On Mon, Jan 26, 2026 at 12:14:35PM +0100, Jan Beulich wrote:
> On 22.01.2026 18:38, Roger Pau Monne wrote:
> > Physmap population has the need to use pages as big as possible to reduce
> > p2m shattering. However that triggers issues when big enough pages are not
> > yet scrubbed, and so scrubbing must be done at allocation time. On some
> > scenarios with added contention the watchdog can trigger:
> >
> > Watchdog timer detects that CPU55 is stuck!

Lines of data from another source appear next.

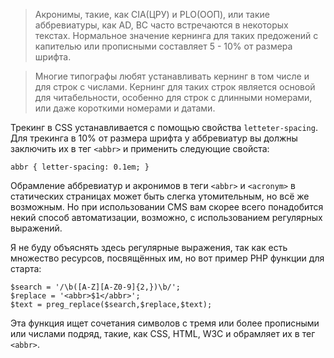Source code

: > Акронимы, такие, как <acronym>CIA(ЦРУ)</acronym> и <acronym>PLO(ООП)</acronym>, или такие аббревиатуры, как <abbr>AD</abbr>, <abbr>BC</abbr> часто встречаются в некоторых текстах. Нормальное значение кернинга для таких предожений с капителью или прописными составляет 5 - 10% от размера шрифта.

> Многие типографы любят устанавливать кернинг в том числе и для строк с числами. Кернинг для таких строк является основой для читабельности, особенно для строк с длинными номерами, или даже короткими номерами и датами.

Трекинг в <abbr>CSS</abbr> устанавливается с помощью свойства `letteter-spacing`. Для трекинга в 10% от размера шрифта у аббревиатур вы должны заключить их в тег `<abbr>` и применить следующие свойста:

    abbr { letter-spacing: 0.1em; }

Обрамление аббревиатур и акронимов в теги `<abbr>` и `<acronym>` в статических страницах может быть слегка утомительным, но всё же возможным. Но при использовании <abbr>CMS</abbr> вам скорее всего понадобится некий способ автоматизации, возможно, с использованием регулярных выражений.

Я не буду объяснять здесь регулярные выражения, так как есть множество ресурсов, посвящённых им, но вот пример <abbr>PHP</abbr> функции для старта:

    $search = '/\b([A-Z][A-Z0-9]{2,})\b/';
    $replace = '<abbr>$1</abbr>';
    $text = preg_replace($search,$replace,$text);

Эта функция ищет сочетания символов с тремя или более прописными или числами подряд, такие, как <abbr>CSS</abbr>, <abbr>HTML</abbr>, <abbr>W3C</abbr> и обрамляет их в тег `<abbr>`.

> > ----[ Xen-4.17.5-21 x86_64 debug=n Not tainted ]----
> > CPU: 55
> > RIP: e008:[<ffff82d040204c4a>] clear_page_sse2+0x1a/0x30
> > RFLAGS: 0000000000000202 CONTEXT: hypervisor (d0v12)
> > [...]
> > Xen call trace:
> > [<ffff82d040204c4a>] R clear_page_sse2+0x1a/0x30
> > [<ffff82d04022a121>] S clear_domain_page+0x11/0x20
> > [<ffff82d04022c170>] S common/page_alloc.c#alloc_heap_pages+0x400/0x5a0
> > [<ffff82d04022d4a7>] S alloc_domheap_pages+0x67/0x180
> > [<ffff82d040226f9f>] S common/memory.c#populate_physmap+0x22f/0x3b0
> > [<ffff82d040228ec8>] S do_memory_op+0x728/0x1970
> >
> > Introduce a mechanism to preempt page scrubbing in populate_physmap(). It
> > relies on stashing the dirty page in the domain struct temporarily to
> > preempt to guest context, so the scrubbing can resume when the domain
> > re-enters the hypercall. The added deferral mechanism will only be used for
> > domain construction, and is designed to be used with a single threaded
> > domain builder. If the toolstack makes concurrent calls to
> > XENMEM_populate_physmap for the same target domain it will trash stashed
> > pages, resulting in slow domain physmap population.
> >
> > Note a similar issue is present in increase reservation. However that
> > hypercall is likely to only be used once the domain is already running and
> > the known implementations use 4K pages. It will be deal with in a separate
> > patch using a different approach, that will also take care of the
> > allocation in populate_physmap() once the domain is running.
> >
> > Fixes: 74d2e11ccfd2 ("mm: Scrub pages in alloc_heap_pages() if needed")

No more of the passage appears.